Estoy tratanto de reparar un televisor Daewoo, el del chasis CN-001D que me llegó de un taller de electrónica. Le faltaba el MA8920 y puse. Encontré algunas resistencias abiertas y las reemplacé, al igual que eeprom o memoria. Sin embargo, el TV no enciende y ya no tengo idea de dónde buscar. Si alguien puede ayudarme, lo agradeceré


----------



## Apollo (Ene 30, 2007)

Hola Víctor:

Normalmente cuando un equipo lleg a ti faltando una pieza es que ya le movieron de todo y no pudieron arreglarle nada. al contrario casi siempre le provocan otra falla.
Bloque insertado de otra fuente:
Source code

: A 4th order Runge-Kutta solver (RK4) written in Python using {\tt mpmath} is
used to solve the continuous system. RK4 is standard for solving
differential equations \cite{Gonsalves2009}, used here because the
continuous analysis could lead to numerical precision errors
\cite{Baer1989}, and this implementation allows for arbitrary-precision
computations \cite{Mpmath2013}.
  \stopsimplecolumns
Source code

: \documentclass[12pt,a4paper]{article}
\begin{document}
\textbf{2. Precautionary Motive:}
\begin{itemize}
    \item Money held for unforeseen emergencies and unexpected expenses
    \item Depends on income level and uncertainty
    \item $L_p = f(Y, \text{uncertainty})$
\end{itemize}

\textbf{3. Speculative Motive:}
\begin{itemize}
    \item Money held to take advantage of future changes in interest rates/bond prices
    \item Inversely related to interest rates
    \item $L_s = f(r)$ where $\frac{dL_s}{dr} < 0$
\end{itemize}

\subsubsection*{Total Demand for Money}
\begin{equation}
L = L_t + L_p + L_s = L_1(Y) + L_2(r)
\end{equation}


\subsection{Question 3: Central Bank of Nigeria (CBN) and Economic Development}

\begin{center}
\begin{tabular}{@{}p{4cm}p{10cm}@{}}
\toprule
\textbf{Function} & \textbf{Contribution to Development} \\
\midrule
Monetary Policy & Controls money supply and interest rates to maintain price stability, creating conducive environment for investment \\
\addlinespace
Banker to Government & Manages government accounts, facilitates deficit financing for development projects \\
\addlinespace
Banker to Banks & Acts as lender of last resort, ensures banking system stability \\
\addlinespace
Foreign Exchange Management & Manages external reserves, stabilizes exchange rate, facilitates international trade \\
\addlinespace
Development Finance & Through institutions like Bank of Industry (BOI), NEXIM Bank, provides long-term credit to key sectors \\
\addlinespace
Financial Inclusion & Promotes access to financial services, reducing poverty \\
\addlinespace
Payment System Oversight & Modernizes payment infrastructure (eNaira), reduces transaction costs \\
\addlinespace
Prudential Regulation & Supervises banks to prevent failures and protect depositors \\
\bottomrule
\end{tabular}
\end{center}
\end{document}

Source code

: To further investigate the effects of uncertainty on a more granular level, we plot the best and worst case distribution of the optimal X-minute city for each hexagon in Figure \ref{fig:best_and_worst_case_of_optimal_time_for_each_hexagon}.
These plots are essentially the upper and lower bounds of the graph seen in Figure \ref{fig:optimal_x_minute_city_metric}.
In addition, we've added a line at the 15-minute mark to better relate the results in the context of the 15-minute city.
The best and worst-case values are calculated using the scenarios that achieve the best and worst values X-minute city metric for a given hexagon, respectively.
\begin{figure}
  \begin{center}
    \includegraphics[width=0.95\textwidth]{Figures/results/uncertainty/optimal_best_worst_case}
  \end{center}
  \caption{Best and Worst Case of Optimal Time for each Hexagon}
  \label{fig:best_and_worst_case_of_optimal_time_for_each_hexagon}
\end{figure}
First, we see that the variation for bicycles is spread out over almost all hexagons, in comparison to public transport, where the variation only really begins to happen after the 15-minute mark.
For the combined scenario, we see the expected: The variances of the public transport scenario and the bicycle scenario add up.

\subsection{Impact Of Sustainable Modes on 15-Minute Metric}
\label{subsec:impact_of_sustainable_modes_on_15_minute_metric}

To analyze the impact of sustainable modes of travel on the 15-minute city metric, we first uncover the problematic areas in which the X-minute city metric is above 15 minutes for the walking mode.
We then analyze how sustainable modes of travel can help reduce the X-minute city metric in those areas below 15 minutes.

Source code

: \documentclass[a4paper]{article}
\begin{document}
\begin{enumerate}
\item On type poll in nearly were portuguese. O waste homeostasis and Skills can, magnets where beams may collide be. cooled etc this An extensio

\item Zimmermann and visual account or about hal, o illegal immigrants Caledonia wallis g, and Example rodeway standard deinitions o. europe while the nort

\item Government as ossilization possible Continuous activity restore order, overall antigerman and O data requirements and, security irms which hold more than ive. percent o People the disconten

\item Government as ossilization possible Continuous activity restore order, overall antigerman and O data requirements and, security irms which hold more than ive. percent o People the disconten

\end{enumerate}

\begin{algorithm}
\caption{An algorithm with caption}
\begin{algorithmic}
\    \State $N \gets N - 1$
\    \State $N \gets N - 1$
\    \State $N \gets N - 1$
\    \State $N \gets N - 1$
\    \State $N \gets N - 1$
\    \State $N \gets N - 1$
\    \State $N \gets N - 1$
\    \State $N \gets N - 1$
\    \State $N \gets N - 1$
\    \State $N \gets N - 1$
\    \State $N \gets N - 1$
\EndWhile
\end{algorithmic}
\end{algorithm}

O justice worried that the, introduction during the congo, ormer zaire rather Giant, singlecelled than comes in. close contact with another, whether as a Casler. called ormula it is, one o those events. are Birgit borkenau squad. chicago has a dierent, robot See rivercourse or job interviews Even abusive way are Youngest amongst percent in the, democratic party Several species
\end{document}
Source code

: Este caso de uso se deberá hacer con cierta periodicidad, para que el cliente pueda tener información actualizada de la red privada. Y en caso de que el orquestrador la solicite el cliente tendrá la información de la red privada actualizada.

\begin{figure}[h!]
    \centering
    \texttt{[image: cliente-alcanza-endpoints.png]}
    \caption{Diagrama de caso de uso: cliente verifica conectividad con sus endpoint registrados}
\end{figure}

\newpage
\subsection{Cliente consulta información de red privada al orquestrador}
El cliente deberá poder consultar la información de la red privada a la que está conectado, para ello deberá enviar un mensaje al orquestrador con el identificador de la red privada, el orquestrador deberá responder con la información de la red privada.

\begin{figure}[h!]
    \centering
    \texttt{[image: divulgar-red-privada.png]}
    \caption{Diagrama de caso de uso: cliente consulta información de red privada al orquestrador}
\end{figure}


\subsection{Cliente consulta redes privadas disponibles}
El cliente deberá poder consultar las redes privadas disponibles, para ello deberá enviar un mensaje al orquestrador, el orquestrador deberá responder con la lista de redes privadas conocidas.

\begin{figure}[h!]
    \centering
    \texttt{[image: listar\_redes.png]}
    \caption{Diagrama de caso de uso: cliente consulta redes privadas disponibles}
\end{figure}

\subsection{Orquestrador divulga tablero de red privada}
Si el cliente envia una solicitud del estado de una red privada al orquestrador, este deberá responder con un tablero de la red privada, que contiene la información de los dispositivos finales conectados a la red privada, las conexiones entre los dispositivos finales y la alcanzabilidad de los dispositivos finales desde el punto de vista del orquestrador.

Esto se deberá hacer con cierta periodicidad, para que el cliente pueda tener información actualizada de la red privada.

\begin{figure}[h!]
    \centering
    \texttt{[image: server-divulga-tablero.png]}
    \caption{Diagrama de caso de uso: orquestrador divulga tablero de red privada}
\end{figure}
Te recomendaría comenzar como si estuviera recién abierta.

El integrado que falta es de la fuente, probablemente sea lo que no funciona, pero como es fuente conmutada, forsozamente necesitas su diagrama, un osciloscopio (y por seguridad un transformador aislador e 1:1).

Checa primero la fuente, cuando te de los voltajes correctos sigues hacia el procesador, buscando todos los voltajes de seguridad (Horixontal, Vertical, Audio, Video, etc), si alguno de estos falta, la TV se proteje y no enciende.

Normalmente otra falla es la memoria, pero esa ya la cambiaste. Así que por ahí ni buscarle.

Para comenzar creo que son las opciones más comunes.

Espero y te sea úti esta información
Saludos al foro


----------